---------- Data to use

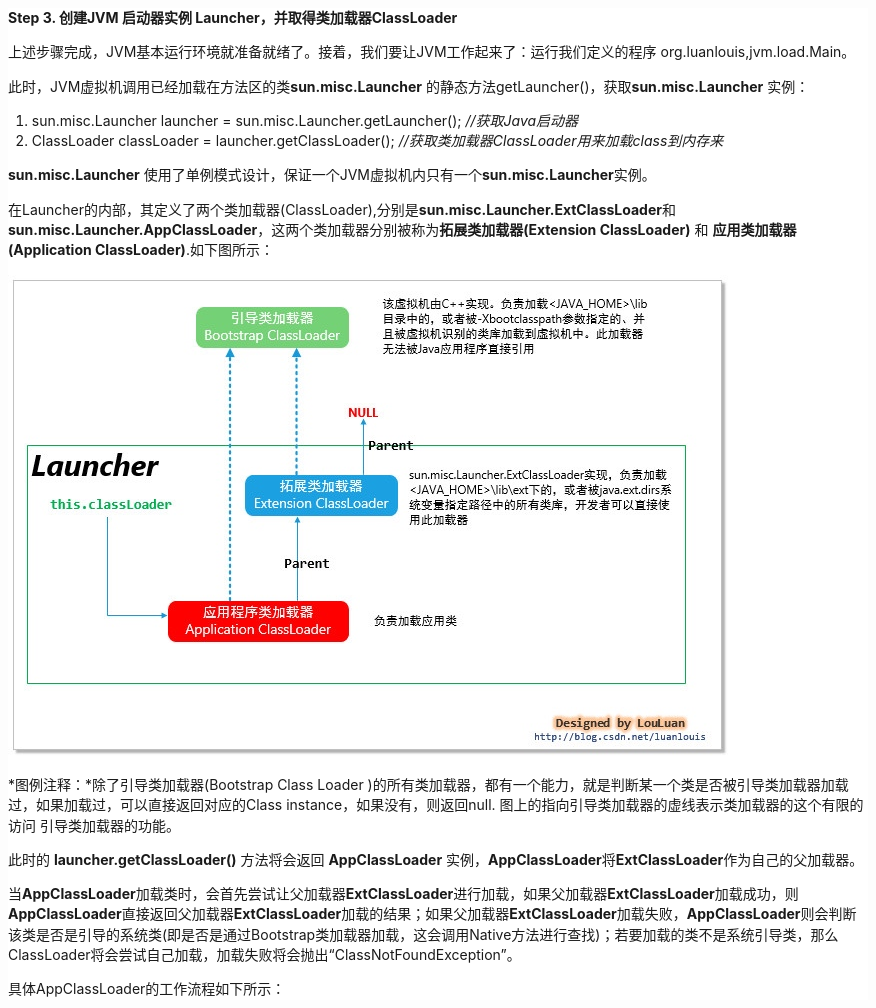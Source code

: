 **Step 3. 创建JVM 启动器实例 Launcher，并取得类加载器ClassLoader**

上述步骤完成，JVM基本运行环境就准备就绪了。接着，我们要让JVM工作起来了：运行我们定义的程序 org.luanlouis,jvm.load.Main。

此时，JVM虚拟机调用已经加载在方法区的类**sun.misc.Launcher** 的静态方法getLauncher()，获取**sun.misc.Launcher** 实例：

1. sun.misc.Launcher launcher = sun.misc.Launcher.getLauncher(); *//获取Java启动器*
2. ClassLoader classLoader = launcher.getClassLoader();          *//获取类加载器ClassLoader用来加载class到内存来*

**sun.misc.Launcher** 使用了单例模式设计，保证一个JVM虚拟机内只有一个**sun.misc.Launcher**实例。

在Launcher的内部，其定义了两个类加载器(ClassLoader),分别是**sun.misc.Launcher.ExtClassLoader**和**sun.misc.Launcher.AppClassLoader**，这两个类加载器分别被称为**拓展类加载器(Extension ClassLoader)** 和 **应用类加载器(Application ClassLoader)**.如下图所示：

![](media/15794143464254/15794145710705.jpg)


*图例注释：*除了引导类加载器(Bootstrap Class Loader )的所有类加载器，都有一个能力，就是判断某一个类是否被引导类加载器加载过，如果加载过，可以直接返回对应的Class<T> instance，如果没有，则返回null. 图上的指向引导类加载器的虚线表示类加载器的这个有限的访问 引导类加载器的功能。

此时的 **launcher.getClassLoader()** 方法将会返回 **AppClassLoader** 实例，**AppClassLoader**将**ExtClassLoader**作为自己的父加载器。

当**AppClassLoader**加载类时，会首先尝试让父加载器**ExtClassLoader**进行加载，如果父加载器**ExtClassLoader**加载成功，则**AppClassLoader**直接返回父加载器**ExtClassLoader**加载的结果；如果父加载器**ExtClassLoader**加载失败，**AppClassLoader**则会判断该类是否是引导的系统类(即是否是通过Bootstrap类加载器加载，这会调用Native方法进行查找)；若要加载的类不是系统引导类，那么ClassLoader将会尝试自己加载，加载失败将会抛出“ClassNotFoundException”。

具体AppClassLoader的工作流程如下所示：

--------------------

● Problem to solve
Among the records above, find each line containing the string "getClassLoader" and copy it.

● Solution to this task
2. ClassLoader classLoader = launcher.getClassLoader();          *//获取类加载器ClassLoader用来加载class到内存来*
此时的 **launcher.getClassLoader()** 方法将会返回 **AppClassLoader** 实例，**AppClassLoader**将**ExtClassLoader**作为自己的父加载器。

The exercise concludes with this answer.